Currently tags are used as a link back to the Technorati service which allows you to see what other blogs out there might be using the same tag as a way to identify their posts. In this rudimentary fashion they do their job but past Technorati and only being able to list tag linked blogs they really are pretty useless.
But they could very well form the basis of idea streaming if they were fully developed into a universal way to identify not just the topic or content of a post but also ideas or concepts brought about by the posts. This is where Technorati could have really shined and truly provided a service beyond the scope of search engines.
I followed this up with another post on the subject in July of this year after the implementation of the real-time web hit.
While I may not be the biggest proponent of the real-time web I do see many areas where it could actually be invaluable. I know that if I had some way to create the ideastreaming that I envision there is no doubt that the real-time web could make it an incredibly powerful way to follow the conversation flow around ideas.
The whole premise of the real-time web is that it is able to bring the information to us as soon as it happens rather than us having to spend valuable time hunting for the starting threads of what might be happening, or what is being said.
Ideastreaming is a concept I really believe in and one that I think has the potential to make a big difference in how we deal with the ever increasing amount of information that is being created every minute of the day.
Now I remember when Louis Gray first mention a new service called Lazyfeed which was in closed beta at the time of his post but I didn’t really pay any attention to it. Then today he posted that the service had left its closed status and was available to everyone. At first I was ready to file it away as something to check out in the future, then I spotted where Louis mentioned in the post about how Lazyfeed could deliver results based on tags.
That got my attention and once I had taken care of a couple of things I headed over to the site to have a look for myself. After getting all signed up I went about starting to add tags that I wanted Lazyfeed to start keeping me updated on.

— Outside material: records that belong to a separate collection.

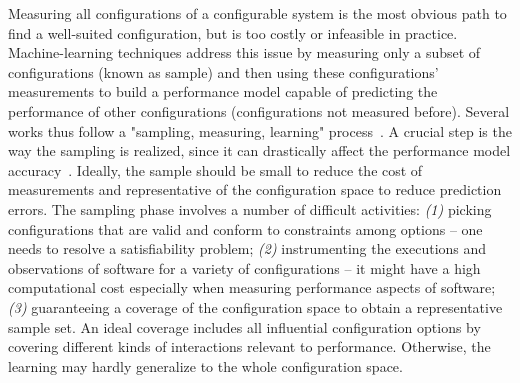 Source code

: Measuring all configurations of a configurable system is the most obvious path to \eg find a well-suited configuration, but is too costly or infeasible in practice. 
Machine-learning techniques address this issue by measuring only a subset of configurations (known as sample) and then using these configurations' measurements to build a performance model capable of predicting the performance of other configurations (\ie configurations not measured before).
Several works thus follow a "sampling, measuring, learning" process~\cite{julianasurvey,jamshidi2018,jamshidi2017a,jamshidi2017b,jamshidi2019,sarkar2015,valov2015,valov2017,jehooh2017,temple2016,amand2019,guo2013ASE,nair2017,nair2018a,kolesnikov2018,siegmund2015FSE}. 
 A crucial step is the way the sampling is realized, since it can drastically affect the performance model accuracy~\cite{julianasurvey,kaltenecker2019}. Ideally, the sample should be small to reduce the cost of measurements and representative of the configuration space to reduce prediction errors. 
 The sampling phase involves a number of difficult activities: \textit{(1)} picking configurations that are valid and conform to constraints among options -- one needs to resolve a satisfiability problem; \textit{(2)} instrumenting the executions and observations of software for a variety of configurations -- it might have a high computational cost especially when measuring performance aspects of software; \textit{(3)} guaranteeing a coverage of the configuration space to obtain a representative sample set.
An ideal coverage includes all influential configuration options by covering different kinds of interactions relevant to performance.
Otherwise, the learning may hardly generalize to the whole configuration space.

It is still early days for the service but I can tell it is one I am going to keep using because it lets me do something that I have wanted to do for a long time – be constantly updated on things I am interested in rather than having to wait for it to possibly come my way as it does now via things like Twitter, RSS feed etc.
The one big thing I would like to see though is to see the real-time update also update the actual “Latest Stuff about …” list that I am looking at when new stuff comes in rather that updating the tag list on the right. The other thing I would like to see as well is an API that developers can access because I would love it if I could use the client I use for Twitter and Facebook could also display my Lazyfeed items as well (how about bdule team?).
Nice job Lazyfeed – you have a regular user as of today, not to mention that it’s gratifying to see something I had thought would be a good idea come to life.